QUEEN CREEK (3TV/CBS 5) -- Nicole Sanchez and her kids were cooking dinner and watching a movie. “All of a sudden, I hear this boom, and I’m like, ‘What on Earth is that?’ I go running into the kitchen, and I slide on the glass,” she said.
It took Sanchez a minute to realize what had actually happened. “Our oven just exploded! Glass flew as far as behind the fridge,” the Queen Creek mom told On Your Side. “It was like a big boom and explosion of hot glass.” Small Glass Beveling Machine
Sanchez was stunned. She’s had the Frigidaire appliance in her home for about three years. “I called them. They said, ‘Oh, it’s not under warranty anymore, so there’s nothing we can do. It’s considered cosmetic,’” Sanchez told on Your Side. “And I’m like, ‘Hold on. Cosmetic is like a scratch. Cosmetic is not hot flying glass that explodes in your kitchen.’”
According to the U.S. Consumer Product Safety Commission, the agency has received 450 reports of oven doors shattering from 2019 through 2021. A review of more recent reports on SaferProducts.gov reveals several additional complaints, many of which involve Frigidaire models. “My oven door shattered/exploded as I was standing in front of it cooking. No injuries. Thankfully, I was wearing long pants when it occurred as the glass shattered against my legs and feet,” one consumer wrote. According to another report, “The outside glass of my Frigidaire oven door spontaneously exploded. The oven was not on at the time of the explosion. Our oven is only 1.5 years old and no visible damage before the explosion.”
Frigidaire’s parent company, Electrolux, told On Your Side it takes safety seriously and said its products comply with household cooking standards. “These standards recognize the glass used in every manufacturer’s oven door may infrequently break and so require the glass to break into small fragments with rounded edges if a failure does occur. Although we know that glass breakage can be startling, our compliance with these standards has ensured that when it does occur, the potential for injury is substantially reduced,” a company spokesperson wrote in an email to On Your Side. “The main causes of glass failures are either imperfections in the glass or damage caused during use. When we assemble our ovens, we always check for imperfections and take extreme care to ensure that the glass is not damaged during the process; however, sometimes, the imperfections are not visible. In these situations, the failure will normally occur early in the product life and would be covered under the manufacturer’s warranty.”

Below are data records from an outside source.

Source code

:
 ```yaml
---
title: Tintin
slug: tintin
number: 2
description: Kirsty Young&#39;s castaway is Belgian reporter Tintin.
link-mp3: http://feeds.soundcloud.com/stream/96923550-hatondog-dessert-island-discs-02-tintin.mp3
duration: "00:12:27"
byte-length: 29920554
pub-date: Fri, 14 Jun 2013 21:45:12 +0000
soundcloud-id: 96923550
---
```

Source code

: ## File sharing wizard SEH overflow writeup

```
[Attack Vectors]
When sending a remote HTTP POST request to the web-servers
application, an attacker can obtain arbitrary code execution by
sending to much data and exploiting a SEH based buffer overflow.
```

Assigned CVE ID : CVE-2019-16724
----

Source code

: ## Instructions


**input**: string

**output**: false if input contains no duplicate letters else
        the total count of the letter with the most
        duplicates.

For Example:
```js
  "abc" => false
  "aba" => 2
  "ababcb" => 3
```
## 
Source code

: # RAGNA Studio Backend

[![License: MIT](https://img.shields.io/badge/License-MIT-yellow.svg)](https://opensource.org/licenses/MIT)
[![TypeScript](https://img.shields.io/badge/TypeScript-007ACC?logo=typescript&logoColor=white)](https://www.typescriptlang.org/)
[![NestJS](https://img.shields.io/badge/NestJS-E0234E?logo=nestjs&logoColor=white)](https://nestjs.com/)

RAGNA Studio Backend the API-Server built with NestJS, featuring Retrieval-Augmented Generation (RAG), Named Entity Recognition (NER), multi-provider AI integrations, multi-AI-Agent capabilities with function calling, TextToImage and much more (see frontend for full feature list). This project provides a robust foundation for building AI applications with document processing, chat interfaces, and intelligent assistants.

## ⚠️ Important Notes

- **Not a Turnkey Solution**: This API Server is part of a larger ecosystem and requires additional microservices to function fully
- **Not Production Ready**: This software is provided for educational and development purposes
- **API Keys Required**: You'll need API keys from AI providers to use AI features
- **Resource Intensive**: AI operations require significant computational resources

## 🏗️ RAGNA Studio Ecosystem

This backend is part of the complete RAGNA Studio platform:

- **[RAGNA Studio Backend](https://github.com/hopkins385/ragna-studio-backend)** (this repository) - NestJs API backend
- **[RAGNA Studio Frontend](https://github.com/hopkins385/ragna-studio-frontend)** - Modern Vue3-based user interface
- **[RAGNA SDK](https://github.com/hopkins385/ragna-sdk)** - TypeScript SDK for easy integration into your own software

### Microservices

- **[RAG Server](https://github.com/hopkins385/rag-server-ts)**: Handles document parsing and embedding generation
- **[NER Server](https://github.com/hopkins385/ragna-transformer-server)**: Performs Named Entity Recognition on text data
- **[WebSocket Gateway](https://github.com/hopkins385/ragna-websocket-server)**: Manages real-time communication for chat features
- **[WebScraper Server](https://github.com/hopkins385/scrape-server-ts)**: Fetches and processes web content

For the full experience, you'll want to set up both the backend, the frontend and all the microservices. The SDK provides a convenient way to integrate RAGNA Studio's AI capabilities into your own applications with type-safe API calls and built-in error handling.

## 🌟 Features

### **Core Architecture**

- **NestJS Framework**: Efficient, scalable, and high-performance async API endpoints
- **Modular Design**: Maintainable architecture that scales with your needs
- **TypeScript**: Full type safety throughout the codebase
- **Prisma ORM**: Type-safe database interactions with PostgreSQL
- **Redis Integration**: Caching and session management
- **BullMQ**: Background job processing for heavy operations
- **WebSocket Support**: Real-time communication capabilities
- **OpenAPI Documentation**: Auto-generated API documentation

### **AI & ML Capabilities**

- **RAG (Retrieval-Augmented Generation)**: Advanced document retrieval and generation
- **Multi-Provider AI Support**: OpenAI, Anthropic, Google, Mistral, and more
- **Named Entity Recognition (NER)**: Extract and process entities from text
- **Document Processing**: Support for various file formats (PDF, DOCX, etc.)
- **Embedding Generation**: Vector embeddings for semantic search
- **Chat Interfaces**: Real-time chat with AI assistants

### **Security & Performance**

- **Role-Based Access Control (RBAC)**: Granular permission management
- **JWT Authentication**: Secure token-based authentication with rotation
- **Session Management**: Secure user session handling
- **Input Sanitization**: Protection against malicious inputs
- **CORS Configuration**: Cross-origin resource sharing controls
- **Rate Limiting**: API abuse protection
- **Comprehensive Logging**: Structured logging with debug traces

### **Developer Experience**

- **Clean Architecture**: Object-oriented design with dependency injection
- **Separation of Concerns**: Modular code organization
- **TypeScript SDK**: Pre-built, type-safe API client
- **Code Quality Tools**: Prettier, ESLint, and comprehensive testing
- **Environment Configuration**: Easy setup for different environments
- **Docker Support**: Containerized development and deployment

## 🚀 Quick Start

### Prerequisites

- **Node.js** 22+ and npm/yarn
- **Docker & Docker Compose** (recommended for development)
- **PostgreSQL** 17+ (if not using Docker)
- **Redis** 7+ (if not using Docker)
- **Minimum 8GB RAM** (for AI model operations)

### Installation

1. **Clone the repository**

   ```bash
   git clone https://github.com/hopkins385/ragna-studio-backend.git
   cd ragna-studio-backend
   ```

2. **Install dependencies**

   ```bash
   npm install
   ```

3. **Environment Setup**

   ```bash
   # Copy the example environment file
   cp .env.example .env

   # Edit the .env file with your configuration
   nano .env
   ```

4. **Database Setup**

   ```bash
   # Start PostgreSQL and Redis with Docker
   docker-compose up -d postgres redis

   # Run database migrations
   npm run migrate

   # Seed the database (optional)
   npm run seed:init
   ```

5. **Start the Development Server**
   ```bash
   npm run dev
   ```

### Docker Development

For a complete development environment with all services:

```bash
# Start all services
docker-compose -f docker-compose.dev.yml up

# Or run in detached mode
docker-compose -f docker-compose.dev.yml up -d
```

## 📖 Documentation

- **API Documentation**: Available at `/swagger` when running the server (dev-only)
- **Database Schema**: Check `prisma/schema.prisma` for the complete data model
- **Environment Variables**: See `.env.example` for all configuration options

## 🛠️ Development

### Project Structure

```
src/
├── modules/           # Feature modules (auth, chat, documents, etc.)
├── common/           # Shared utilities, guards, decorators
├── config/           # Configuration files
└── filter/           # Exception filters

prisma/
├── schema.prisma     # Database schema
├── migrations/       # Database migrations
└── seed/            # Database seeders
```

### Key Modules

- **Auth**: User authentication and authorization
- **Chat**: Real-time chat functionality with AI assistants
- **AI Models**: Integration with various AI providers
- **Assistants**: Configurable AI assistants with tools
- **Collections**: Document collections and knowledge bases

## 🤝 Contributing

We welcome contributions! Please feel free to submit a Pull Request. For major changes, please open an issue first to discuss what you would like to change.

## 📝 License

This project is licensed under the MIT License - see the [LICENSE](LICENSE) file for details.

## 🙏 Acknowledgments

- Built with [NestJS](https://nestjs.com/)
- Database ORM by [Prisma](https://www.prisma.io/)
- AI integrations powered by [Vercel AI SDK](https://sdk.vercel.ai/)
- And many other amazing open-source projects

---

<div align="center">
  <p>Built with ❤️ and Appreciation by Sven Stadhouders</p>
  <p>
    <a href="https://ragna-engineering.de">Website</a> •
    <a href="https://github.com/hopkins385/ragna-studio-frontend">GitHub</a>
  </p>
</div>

“Following the first year of purchase, failure in the glass has been typically due to damage caused during use. Frequently, damage to the glass is caused by using the door to push in the oven rack or by an object accidentally hitting the interior or exterior glass. Both examples may cause a weakness that could lead to failure over time,” Electrolux added.
“It doesn’t say anything in any of the manuals or anything online that the glass could possibly explode,” Sanchez said. “I think there definitely needs to be a recall or at least a warning issued to people.”
In a statement, the CPSC said, “While CPSC has not issued recalls or warnings on shattering oven doors in recent years, we do take all incidents involving shattering glass seriously,” adding, “No severe injuries (beyond stitches) were reported.”
“Tempered glass is very strong, but when it does fail like this, it can explode into lots of mini pieces, and though it’s intended not to cause lacerations, it certainly does,” said Sean Kane, the founder of Safety Research & Strategies, which advocates for consumer safety. “It’s particularly frustrating for consumers because, in most cases, they have no indication that anything was wrong, and then you have a significant failure, and if you’re down near that oven, it can be quite explosive, and you can get shards of glass in your face.”
Despite hundreds of reports of glass failures, Kane says recalls are difficult to initiate. “Especially with something like this,” he told On Your Side. “There’s this intermingling of where does the defect originate from? Is it in the design? The manufacturing? Or is it something that happened afterward? It can originate with manufacturing. It can be damaged in transit. It can be subsequent damage that is even invisible to most eyes. You could have some tiny flaws that were in that glass that could cause these kinds of problems that will take time and many heat cycles to occur,” Kane told On Your Side.
Electrolux said though Sanchez’s oven was out of the warranty period, the company is offering her a discount on parts for replacement glass. The company also offered tips to help prevent oven door glass from breaking:
Sanchez can’t help but think of the what ifs. “The scary part about that is my little guy was just looking in the window about 10 minutes before this happened,” she said. “It’s really scary to think what could have happened if his face would have been in the window when the glass exploded.”